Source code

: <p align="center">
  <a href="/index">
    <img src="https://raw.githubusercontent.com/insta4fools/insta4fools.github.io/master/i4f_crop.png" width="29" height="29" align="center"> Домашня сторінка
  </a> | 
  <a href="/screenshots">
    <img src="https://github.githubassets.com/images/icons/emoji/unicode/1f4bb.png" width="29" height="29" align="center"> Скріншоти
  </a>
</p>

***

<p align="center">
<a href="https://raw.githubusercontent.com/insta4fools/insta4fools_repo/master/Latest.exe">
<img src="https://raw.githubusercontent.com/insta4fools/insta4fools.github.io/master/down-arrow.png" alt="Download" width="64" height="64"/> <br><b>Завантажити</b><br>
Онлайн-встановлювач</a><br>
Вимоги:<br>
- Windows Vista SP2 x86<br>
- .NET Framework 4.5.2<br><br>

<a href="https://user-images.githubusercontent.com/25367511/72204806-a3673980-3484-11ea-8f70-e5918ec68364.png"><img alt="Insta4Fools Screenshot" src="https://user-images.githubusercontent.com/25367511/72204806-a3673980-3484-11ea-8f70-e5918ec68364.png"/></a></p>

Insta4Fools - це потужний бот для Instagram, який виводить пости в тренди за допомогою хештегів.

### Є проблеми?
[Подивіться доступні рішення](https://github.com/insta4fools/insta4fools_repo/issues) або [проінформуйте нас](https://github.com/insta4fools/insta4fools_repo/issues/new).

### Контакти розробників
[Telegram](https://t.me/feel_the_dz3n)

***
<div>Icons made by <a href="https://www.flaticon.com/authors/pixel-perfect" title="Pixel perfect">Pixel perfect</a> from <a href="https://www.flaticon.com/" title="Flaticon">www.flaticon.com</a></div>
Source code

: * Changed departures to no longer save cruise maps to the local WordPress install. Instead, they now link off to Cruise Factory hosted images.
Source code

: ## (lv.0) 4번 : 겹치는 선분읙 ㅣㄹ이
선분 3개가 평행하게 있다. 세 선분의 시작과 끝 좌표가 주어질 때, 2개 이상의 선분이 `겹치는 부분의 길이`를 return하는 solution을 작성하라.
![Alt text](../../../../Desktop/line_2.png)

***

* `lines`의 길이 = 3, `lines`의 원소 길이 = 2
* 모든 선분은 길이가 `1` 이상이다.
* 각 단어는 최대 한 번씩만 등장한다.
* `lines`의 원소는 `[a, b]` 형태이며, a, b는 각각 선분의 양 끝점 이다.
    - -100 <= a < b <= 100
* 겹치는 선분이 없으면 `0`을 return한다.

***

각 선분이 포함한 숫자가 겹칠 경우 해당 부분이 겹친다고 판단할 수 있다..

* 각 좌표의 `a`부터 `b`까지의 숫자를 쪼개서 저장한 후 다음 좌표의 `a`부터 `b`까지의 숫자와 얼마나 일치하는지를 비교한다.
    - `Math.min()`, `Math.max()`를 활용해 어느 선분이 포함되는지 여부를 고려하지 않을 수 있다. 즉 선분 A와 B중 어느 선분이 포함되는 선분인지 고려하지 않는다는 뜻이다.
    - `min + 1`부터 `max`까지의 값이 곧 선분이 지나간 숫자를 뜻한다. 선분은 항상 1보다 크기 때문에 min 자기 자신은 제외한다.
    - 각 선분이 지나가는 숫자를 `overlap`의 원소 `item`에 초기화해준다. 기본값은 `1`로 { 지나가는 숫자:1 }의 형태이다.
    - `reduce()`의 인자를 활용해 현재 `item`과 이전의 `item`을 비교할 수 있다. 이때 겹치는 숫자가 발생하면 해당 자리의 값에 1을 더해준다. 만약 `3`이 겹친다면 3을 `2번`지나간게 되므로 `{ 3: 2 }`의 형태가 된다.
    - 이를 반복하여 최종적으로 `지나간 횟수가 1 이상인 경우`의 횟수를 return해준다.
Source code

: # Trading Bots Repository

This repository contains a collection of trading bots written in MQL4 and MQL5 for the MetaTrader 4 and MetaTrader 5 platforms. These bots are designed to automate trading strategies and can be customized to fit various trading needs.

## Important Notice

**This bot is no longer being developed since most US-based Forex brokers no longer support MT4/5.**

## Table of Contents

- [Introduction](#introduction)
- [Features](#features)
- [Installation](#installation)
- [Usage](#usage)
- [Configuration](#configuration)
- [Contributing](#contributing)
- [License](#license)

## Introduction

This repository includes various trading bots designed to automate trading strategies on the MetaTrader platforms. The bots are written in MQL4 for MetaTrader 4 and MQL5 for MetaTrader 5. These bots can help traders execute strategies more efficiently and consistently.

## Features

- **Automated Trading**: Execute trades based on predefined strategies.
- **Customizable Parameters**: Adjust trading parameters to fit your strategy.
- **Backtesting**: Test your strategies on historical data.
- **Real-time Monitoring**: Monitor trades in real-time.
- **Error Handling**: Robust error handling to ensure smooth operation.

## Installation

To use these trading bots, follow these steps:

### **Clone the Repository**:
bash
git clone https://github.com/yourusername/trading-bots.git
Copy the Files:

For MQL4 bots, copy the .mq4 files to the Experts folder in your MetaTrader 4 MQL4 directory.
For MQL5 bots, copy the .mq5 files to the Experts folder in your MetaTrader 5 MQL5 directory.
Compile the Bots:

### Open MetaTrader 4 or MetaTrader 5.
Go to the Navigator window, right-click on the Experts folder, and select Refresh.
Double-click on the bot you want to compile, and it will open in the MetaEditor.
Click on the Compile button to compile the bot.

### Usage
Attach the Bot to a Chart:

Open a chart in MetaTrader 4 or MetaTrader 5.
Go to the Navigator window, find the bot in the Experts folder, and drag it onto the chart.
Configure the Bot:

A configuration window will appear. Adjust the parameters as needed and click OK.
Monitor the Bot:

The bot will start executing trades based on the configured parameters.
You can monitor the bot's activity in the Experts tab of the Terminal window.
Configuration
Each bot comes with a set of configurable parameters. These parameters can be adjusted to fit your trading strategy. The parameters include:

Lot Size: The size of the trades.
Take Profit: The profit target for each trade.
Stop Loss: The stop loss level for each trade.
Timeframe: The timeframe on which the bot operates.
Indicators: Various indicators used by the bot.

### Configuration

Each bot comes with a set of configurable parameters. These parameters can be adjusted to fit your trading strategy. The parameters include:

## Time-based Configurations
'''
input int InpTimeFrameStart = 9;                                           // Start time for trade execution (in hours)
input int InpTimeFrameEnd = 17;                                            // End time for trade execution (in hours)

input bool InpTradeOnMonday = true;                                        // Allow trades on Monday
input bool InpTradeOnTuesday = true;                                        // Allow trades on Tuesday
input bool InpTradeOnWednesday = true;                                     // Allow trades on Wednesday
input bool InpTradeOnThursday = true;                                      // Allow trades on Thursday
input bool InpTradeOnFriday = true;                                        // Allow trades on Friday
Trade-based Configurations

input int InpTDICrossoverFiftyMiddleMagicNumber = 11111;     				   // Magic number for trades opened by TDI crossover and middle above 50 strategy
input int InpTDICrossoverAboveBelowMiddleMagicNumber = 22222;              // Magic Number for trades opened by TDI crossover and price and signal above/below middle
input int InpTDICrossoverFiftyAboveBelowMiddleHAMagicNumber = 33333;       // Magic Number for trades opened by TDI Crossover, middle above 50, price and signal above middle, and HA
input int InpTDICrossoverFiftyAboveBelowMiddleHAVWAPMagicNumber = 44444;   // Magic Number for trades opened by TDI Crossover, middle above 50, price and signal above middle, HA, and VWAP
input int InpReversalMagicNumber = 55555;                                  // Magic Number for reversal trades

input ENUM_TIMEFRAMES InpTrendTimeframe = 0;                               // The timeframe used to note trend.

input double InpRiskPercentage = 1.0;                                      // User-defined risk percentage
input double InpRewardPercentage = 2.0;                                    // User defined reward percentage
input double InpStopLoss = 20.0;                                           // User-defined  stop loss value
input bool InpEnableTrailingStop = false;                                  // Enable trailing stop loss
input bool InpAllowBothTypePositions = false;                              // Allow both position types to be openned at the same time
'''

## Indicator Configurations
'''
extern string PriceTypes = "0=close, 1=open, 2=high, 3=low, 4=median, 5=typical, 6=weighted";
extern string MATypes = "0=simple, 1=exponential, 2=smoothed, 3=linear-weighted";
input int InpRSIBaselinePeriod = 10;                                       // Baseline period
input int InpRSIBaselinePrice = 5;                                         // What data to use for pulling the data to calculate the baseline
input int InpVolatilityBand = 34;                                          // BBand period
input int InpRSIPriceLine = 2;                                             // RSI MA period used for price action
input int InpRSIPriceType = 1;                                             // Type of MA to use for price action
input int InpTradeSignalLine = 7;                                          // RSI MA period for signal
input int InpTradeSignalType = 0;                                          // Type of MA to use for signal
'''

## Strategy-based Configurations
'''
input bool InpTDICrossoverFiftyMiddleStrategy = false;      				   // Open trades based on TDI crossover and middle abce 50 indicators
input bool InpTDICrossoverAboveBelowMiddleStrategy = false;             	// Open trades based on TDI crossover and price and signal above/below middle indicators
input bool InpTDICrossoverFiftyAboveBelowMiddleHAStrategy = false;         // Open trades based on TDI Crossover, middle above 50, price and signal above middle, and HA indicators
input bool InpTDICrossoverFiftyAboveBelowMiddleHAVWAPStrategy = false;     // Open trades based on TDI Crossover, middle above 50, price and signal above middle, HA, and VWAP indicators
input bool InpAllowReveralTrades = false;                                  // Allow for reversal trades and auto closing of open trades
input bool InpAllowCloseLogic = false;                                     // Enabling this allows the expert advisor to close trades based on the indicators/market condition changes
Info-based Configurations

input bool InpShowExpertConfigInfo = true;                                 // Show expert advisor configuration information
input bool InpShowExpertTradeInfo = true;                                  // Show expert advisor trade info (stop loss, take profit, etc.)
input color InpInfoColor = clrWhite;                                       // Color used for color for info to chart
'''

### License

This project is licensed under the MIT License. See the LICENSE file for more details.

━━━

EXERCISE
Exactly as written, repeat each line from the beginning of the data above to the line containing "### Є проблеми?", inclusive.

TASK ANSWER
Source code

: <p align="center">
  <a href="/index">
    <img src="https://raw.githubusercontent.com/insta4fools/insta4fools.github.io/master/i4f_crop.png" width="29" height="29" align="center"> Домашня сторінка
  </a> | 
  <a href="/screenshots">
    <img src="https://github.githubassets.com/images/icons/emoji/unicode/1f4bb.png" width="29" height="29" align="center"> Скріншоти
  </a>
</p>

***

<p align="center">
<a href="https://raw.githubusercontent.com/insta4fools/insta4fools_repo/master/Latest.exe">
<img src="https://raw.githubusercontent.com/insta4fools/insta4fools.github.io/master/down-arrow.png" alt="Download" width="64" height="64"/> <br><b>Завантажити</b><br>
Онлайн-встановлювач</a><br>
Вимоги:<br>
- Windows Vista SP2 x86<br>
- .NET Framework 4.5.2<br><br>

<a href="https://user-images.githubusercontent.com/25367511/72204806-a3673980-3484-11ea-8f70-e5918ec68364.png"><img alt="Insta4Fools Screenshot" src="https://user-images.githubusercontent.com/25367511/72204806-a3673980-3484-11ea-8f70-e5918ec68364.png"/></a></p>

Insta4Fools - це потужний бот для Instagram, який виводить пости в тренди за допомогою хештегів.

### Є проблеми?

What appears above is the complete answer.